Sadaka-i Cariye:

 

Durmadan akan hayır çeşmesi: Bazı çeşmeler, pınarlar vardır, akar da akar; belki de dünyanın kurulduğu günde başlamıştır akmaya. O kadar bol, o kadar zengindir ki, kıyamete kadar serin suyu, tatlı  şırıltısı, güzel manzarasıyla susamış ciğerlere hayat,  kederli gönüllere haz ve ümit, aşık ruhlara ilham vereceğinden herkes emindir.

Hz. Peygamber (aleyhissalâtu vesselâm), Allah yolunda yapılacak bir kısım hayırları bu çeşmeye benzetir. Ancak bu çeşme, başka çeşmedir; bu çeşme hayır çeşmesidir, bu çeşme sadece insanlara dünyevî hizmet vermez, kurucularına da ebedî nur ve gıda akıtır. Bu, kıyamete kadar akacak, aktıkça sahibinin amel defterini, hayır havuzunu da dolduracak, onu  ebedî nura boğacak bir çeşmedir, bu çeşme, SADAKA-İ CARİYE'dir.

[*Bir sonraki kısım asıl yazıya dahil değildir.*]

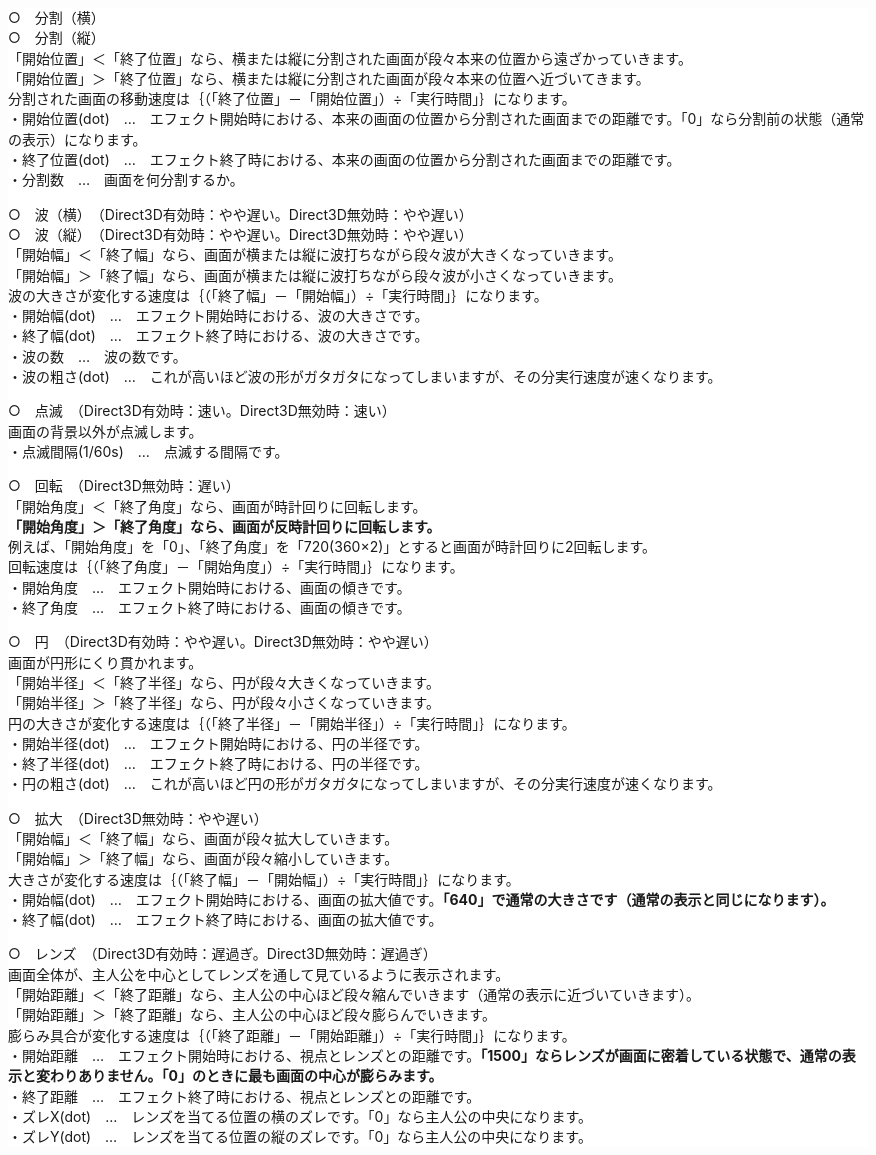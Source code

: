 ○　分割（横）  
○　分割（縦）  
「開始位置」＜「終了位置」なら、横または縦に分割された画面が段々本来の位置から遠ざかっていきます。  
「開始位置」＞「終了位置」なら、横または縦に分割された画面が段々本来の位置へ近づいてきます。  
分割された画面の移動速度は｛（「終了位置」－「開始位置」）÷「実行時間」｝になります。  
・開始位置(dot)　…　エフェクト開始時における、本来の画面の位置から分割された画面までの距離です。「0」なら分割前の状態（通常の表示）になります。  
・終了位置(dot)　…　エフェクト終了時における、本来の画面の位置から分割された画面までの距離です。  
・分割数　…　画面を何分割するか。  
  
○　波（横）　（Direct3D有効時：やや遅い。Direct3D無効時：やや遅い）  
○　波（縦）　（Direct3D有効時：やや遅い。Direct3D無効時：やや遅い）  
「開始幅」＜「終了幅」なら、画面が横または縦に波打ちながら段々波が大きくなっていきます。  
「開始幅」＞「終了幅」なら、画面が横または縦に波打ちながら段々波が小さくなっていきます。  
波の大きさが変化する速度は｛（「終了幅」－「開始幅」）÷「実行時間」｝になります。  
・開始幅(dot)　…　エフェクト開始時における、波の大きさです。  
・終了幅(dot)　…　エフェクト終了時における、波の大きさです。  
・波の数　…　波の数です。  
・波の粗さ(dot)　…　これが高いほど波の形がガタガタになってしまいますが、その分実行速度が速くなります。  
  
○　点滅　（Direct3D有効時：速い。Direct3D無効時：速い）  
画面の背景以外が点滅します。  
・点滅間隔(1/60s)　…　点滅する間隔です。  
  
○　回転　（Direct3D無効時：遅い）  
「開始角度」＜「終了角度」なら、画面が時計回りに回転します。  
**「開始角度」＞「終了角度」なら、画面が反時計回りに回転します。**  
例えば、「開始角度」を「0」、「終了角度」を「720(360×2)」とすると画面が時計回りに2回転します。  
回転速度は｛（「終了角度」－「開始角度」）÷「実行時間」｝になります。  
・開始角度　…　エフェクト開始時における、画面の傾きです。  
・終了角度　…　エフェクト終了時における、画面の傾きです。  
  
○　円　（Direct3D有効時：やや遅い。Direct3D無効時：やや遅い）  
画面が円形にくり貫かれます。  
「開始半径」＜「終了半径」なら、円が段々大きくなっていきます。  
「開始半径」＞「終了半径」なら、円が段々小さくなっていきます。  
円の大きさが変化する速度は｛（「終了半径」－「開始半径」）÷「実行時間」｝になります。  
・開始半径(dot)　…　エフェクト開始時における、円の半径です。  
・終了半径(dot)　…　エフェクト終了時における、円の半径です。  
・円の粗さ(dot)　…　これが高いほど円の形がガタガタになってしまいますが、その分実行速度が速くなります。  
  
○　拡大　（Direct3D無効時：やや遅い）  
「開始幅」＜「終了幅」なら、画面が段々拡大していきます。  
「開始幅」＞「終了幅」なら、画面が段々縮小していきます。  
大きさが変化する速度は｛（「終了幅」－「開始幅」）÷「実行時間」｝になります。  
・開始幅(dot)　…　エフェクト開始時における、画面の拡大値です。**「640」で通常の大きさです（通常の表示と同じになります）。**  
・終了幅(dot)　…　エフェクト終了時における、画面の拡大値です。  
  
○　レンズ　（Direct3D有効時：遅過ぎ。Direct3D無効時：遅過ぎ）  
画面全体が、主人公を中心としてレンズを通して見ているように表示されます。  
「開始距離」＜「終了距離」なら、主人公の中心ほど段々縮んでいきます（通常の表示に近づいていきます）。  
「開始距離」＞「終了距離」なら、主人公の中心ほど段々膨らんでいきます。  
膨らみ具合が変化する速度は｛（「終了距離」－「開始距離」）÷「実行時間」｝になります。  
・開始距離　…　エフェクト開始時における、視点とレンズとの距離です。**「1500」ならレンズが画面に密着している状態で、通常の表示と変わりありません。「0」のときに最も画面の中心が膨らみます。**  
・終了距離　…　エフェクト終了時における、視点とレンズとの距離です。  
・ズレX(dot)　…　レンズを当てる位置の横のズレです。「0」なら主人公の中央になります。  
・ズレY(dot)　…　レンズを当てる位置の縦のズレです。「0」なら主人公の中央になります。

Nedir bu sadaka-i cariye? Bu Allah rızası için, insanlara hizmet veren bir eser bırakmaktır. Bu, ilimdir, ilmî müessesedir, yoldur, köprüdür, kütüphanedir, müessese kurarak, burs vererek yetiştirilmiş insandır, fedakârlıklara katlanarak hayırlı şekilde büyütülmüş evlattır. İşte Resulullah'ın müjdesi; kendi kelamlarıyla: "Kişi öldüğü vakit, üç sayfası hariç  bütün amel defteri kapanır. Açık kalan amel sayfalarından biri sadaka-i cariyedir, biri insanların faydalanacağı bir ilimdir, üçüncüsü de kendine dua eden hayırlı evlattır."

İslam alimleri  çoklukla sadaka-i cariye ile vakfın kastedildiğini söylerler. [1]


 

[1] İbrahim Canan, Kutub-i Sitte Tercüme ve Şerhi, Akçağ Yayınları: 16/277.